Exercise objective >> If an entry holds a picture, leave the picture out and copy the rest of the listing exactly.

Data supplied >>
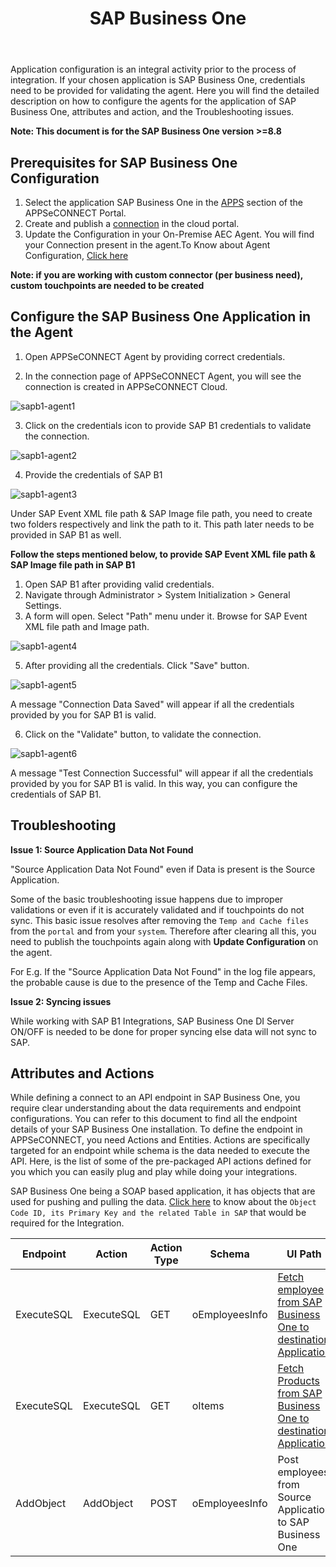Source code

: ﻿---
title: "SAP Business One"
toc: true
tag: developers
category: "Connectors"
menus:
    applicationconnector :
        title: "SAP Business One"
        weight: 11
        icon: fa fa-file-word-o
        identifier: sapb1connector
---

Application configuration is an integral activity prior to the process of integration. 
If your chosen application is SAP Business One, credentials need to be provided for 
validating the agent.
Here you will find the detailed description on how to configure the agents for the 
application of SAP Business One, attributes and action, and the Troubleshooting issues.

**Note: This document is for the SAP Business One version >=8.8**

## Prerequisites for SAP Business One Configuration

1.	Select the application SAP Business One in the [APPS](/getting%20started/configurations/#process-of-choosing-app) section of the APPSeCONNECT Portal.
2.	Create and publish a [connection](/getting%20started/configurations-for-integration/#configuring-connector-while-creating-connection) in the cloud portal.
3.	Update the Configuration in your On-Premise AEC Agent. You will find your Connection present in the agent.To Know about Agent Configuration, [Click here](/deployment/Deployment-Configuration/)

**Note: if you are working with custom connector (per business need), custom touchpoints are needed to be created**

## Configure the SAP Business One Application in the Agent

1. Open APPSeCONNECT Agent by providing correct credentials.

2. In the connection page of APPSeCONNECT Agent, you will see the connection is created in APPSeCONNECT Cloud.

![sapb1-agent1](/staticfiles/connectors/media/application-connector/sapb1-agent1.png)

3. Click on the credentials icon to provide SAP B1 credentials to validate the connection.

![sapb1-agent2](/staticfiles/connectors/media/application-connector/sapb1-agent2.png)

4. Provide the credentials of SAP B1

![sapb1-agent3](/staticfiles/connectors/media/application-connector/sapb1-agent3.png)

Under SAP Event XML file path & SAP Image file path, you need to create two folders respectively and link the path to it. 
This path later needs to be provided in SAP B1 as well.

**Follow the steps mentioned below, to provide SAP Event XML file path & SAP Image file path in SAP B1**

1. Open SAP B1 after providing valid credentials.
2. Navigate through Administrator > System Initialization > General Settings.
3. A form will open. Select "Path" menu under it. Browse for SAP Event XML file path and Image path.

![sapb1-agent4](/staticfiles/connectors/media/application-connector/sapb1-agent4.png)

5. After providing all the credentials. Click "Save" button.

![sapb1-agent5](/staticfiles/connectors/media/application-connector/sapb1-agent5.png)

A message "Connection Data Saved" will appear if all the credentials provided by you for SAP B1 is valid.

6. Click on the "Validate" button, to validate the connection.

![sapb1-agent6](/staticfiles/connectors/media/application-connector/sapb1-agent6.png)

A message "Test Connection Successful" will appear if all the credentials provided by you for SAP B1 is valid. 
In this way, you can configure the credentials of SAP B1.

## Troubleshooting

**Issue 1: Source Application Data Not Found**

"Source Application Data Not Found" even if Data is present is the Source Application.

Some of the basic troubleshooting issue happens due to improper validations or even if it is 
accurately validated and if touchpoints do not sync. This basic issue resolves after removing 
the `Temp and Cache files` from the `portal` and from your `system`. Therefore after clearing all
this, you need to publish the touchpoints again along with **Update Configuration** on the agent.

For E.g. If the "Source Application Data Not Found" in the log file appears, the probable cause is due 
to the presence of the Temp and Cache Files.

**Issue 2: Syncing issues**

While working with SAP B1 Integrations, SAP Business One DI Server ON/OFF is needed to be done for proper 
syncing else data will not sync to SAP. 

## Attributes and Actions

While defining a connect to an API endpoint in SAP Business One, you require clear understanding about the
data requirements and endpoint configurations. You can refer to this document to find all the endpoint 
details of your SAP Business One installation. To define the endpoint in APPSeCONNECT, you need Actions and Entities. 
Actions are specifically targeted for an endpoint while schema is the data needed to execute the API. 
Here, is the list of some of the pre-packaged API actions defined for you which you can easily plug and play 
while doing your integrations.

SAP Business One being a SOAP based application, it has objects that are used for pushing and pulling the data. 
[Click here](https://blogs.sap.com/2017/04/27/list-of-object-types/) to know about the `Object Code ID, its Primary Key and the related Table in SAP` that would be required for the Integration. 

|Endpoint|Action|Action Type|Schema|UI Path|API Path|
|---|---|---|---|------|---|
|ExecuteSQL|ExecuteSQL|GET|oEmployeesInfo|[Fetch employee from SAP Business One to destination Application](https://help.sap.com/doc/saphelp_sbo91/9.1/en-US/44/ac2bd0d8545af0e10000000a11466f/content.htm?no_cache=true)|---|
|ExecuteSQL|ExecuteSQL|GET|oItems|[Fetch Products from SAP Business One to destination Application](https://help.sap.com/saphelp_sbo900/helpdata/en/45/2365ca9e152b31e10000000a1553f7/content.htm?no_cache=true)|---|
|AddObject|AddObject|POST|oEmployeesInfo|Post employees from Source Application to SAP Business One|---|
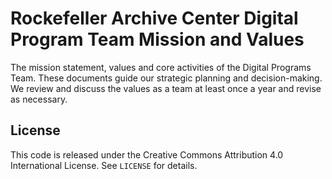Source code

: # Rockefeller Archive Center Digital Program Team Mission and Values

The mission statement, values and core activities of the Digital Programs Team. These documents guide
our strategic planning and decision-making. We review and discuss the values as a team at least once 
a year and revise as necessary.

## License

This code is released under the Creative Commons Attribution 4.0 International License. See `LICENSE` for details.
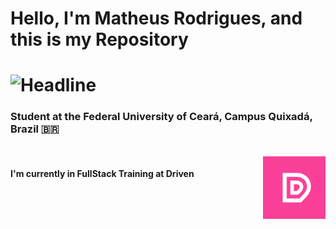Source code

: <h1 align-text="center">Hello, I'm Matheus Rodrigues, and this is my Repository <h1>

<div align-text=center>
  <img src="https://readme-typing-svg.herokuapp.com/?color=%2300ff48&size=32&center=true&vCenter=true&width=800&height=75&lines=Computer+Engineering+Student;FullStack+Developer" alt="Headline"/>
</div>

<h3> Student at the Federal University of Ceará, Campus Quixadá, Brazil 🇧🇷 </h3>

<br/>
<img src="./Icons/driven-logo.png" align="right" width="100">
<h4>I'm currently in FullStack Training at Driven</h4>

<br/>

Your solution >>
Source code

: ﻿---
title: "SAP Business One"
toc: true
tag: developers
category: "Connectors"
menus:
    applicationconnector :
        title: "SAP Business One"
        weight: 11
        icon: fa fa-file-word-o
        identifier: sapb1connector
---

Application configuration is an integral activity prior to the process of integration. 
If your chosen application is SAP Business One, credentials need to be provided for 
validating the agent.
Here you will find the detailed description on how to configure the agents for the 
application of SAP Business One, attributes and action, and the Troubleshooting issues.

**Note: This document is for the SAP Business One version >=8.8**

## Prerequisites for SAP Business One Configuration

1.	Select the application SAP Business One in the [APPS](/getting%20started/configurations/#process-of-choosing-app) section of the APPSeCONNECT Portal.
2.	Create and publish a [connection](/getting%20started/configurations-for-integration/#configuring-connector-while-creating-connection) in the cloud portal.
3.	Update the Configuration in your On-Premise AEC Agent. You will find your Connection present in the agent.To Know about Agent Configuration, [Click here](/deployment/Deployment-Configuration/)

**Note: if you are working with custom connector (per business need), custom touchpoints are needed to be created**

## Configure the SAP Business One Application in the Agent

1. Open APPSeCONNECT Agent by providing correct credentials.

2. In the connection page of APPSeCONNECT Agent, you will see the connection is created in APPSeCONNECT Cloud.

![sapb1-agent1](/staticfiles/connectors/media/application-connector/sapb1-agent1.png)

3. Click on the credentials icon to provide SAP B1 credentials to validate the connection.

![sapb1-agent2](/staticfiles/connectors/media/application-connector/sapb1-agent2.png)

4. Provide the credentials of SAP B1

![sapb1-agent3](/staticfiles/connectors/media/application-connector/sapb1-agent3.png)

Under SAP Event XML file path & SAP Image file path, you need to create two folders respectively and link the path to it. 
This path later needs to be provided in SAP B1 as well.

**Follow the steps mentioned below, to provide SAP Event XML file path & SAP Image file path in SAP B1**

1. Open SAP B1 after providing valid credentials.
2. Navigate through Administrator > System Initialization > General Settings.
3. A form will open. Select "Path" menu under it. Browse for SAP Event XML file path and Image path.

![sapb1-agent4](/staticfiles/connectors/media/application-connector/sapb1-agent4.png)

5. After providing all the credentials. Click "Save" button.

![sapb1-agent5](/staticfiles/connectors/media/application-connector/sapb1-agent5.png)

A message "Connection Data Saved" will appear if all the credentials provided by you for SAP B1 is valid.

6. Click on the "Validate" button, to validate the connection.

![sapb1-agent6](/staticfiles/connectors/media/application-connector/sapb1-agent6.png)

A message "Test Connection Successful" will appear if all the credentials provided by you for SAP B1 is valid. 
In this way, you can configure the credentials of SAP B1.

## Troubleshooting

**Issue 1: Source Application Data Not Found**

"Source Application Data Not Found" even if Data is present is the Source Application.

Some of the basic troubleshooting issue happens due to improper validations or even if it is 
accurately validated and if touchpoints do not sync. This basic issue resolves after removing 
the `Temp and Cache files` from the `portal` and from your `system`. Therefore after clearing all
this, you need to publish the touchpoints again along with **Update Configuration** on the agent.

For E.g. If the "Source Application Data Not Found" in the log file appears, the probable cause is due 
to the presence of the Temp and Cache Files.

**Issue 2: Syncing issues**

While working with SAP B1 Integrations, SAP Business One DI Server ON/OFF is needed to be done for proper 
syncing else data will not sync to SAP. 

## Attributes and Actions

While defining a connect to an API endpoint in SAP Business One, you require clear understanding about the
data requirements and endpoint configurations. You can refer to this document to find all the endpoint 
details of your SAP Business One installation. To define the endpoint in APPSeCONNECT, you need Actions and Entities. 
Actions are specifically targeted for an endpoint while schema is the data needed to execute the API. 
Here, is the list of some of the pre-packaged API actions defined for you which you can easily plug and play 
while doing your integrations.

SAP Business One being a SOAP based application, it has objects that are used for pushing and pulling the data. 
[Click here](https://blogs.sap.com/2017/04/27/list-of-object-types/) to know about the `Object Code ID, its Primary Key and the related Table in SAP` that would be required for the Integration. 

|Endpoint|Action|Action Type|Schema|UI Path|API Path|
|---|---|---|---|------|---|
|ExecuteSQL|ExecuteSQL|GET|oEmployeesInfo|[Fetch employee from SAP Business One to destination Application](https://help.sap.com/doc/saphelp_sbo91/9.1/en-US/44/ac2bd0d8545af0e10000000a11466f/content.htm?no_cache=true)|---|
|ExecuteSQL|ExecuteSQL|GET|oItems|[Fetch Products from SAP Business One to destination Application](https://help.sap.com/saphelp_sbo900/helpdata/en/45/2365ca9e152b31e10000000a1553f7/content.htm?no_cache=true)|---|
|AddObject|AddObject|POST|oEmployeesInfo|Post employees from Source Application to SAP Business One|---|
Source code

: # Rockefeller Archive Center Digital Program Team Mission and Values

The mission statement, values and core activities of the Digital Programs Team. These documents guide
our strategic planning and decision-making. We review and discuss the values as a team at least once 
a year and revise as necessary.

## License

This code is released under the Creative Commons Attribution 4.0 International License. See `LICENSE` for details.
Source code

: <h1 align-text="center">Hello, I'm Matheus Rodrigues, and this is my Repository <h1>

<div align-text=center>
  <img src="https://readme-typing-svg.herokuapp.com/?color=%2300ff48&size=32&center=true&vCenter=true&width=800&height=75&lines=Computer+Engineering+Student;FullStack+Developer" alt="Headline"/>
</div>

<h3> Student at the Federal University of Ceará, Campus Quixadá, Brazil 🇧🇷 </h3>

<br/>
<img src="./Icons/driven-logo.png" align="right" width="100">
<h4>I'm currently in FullStack Training at Driven</h4>

<br/>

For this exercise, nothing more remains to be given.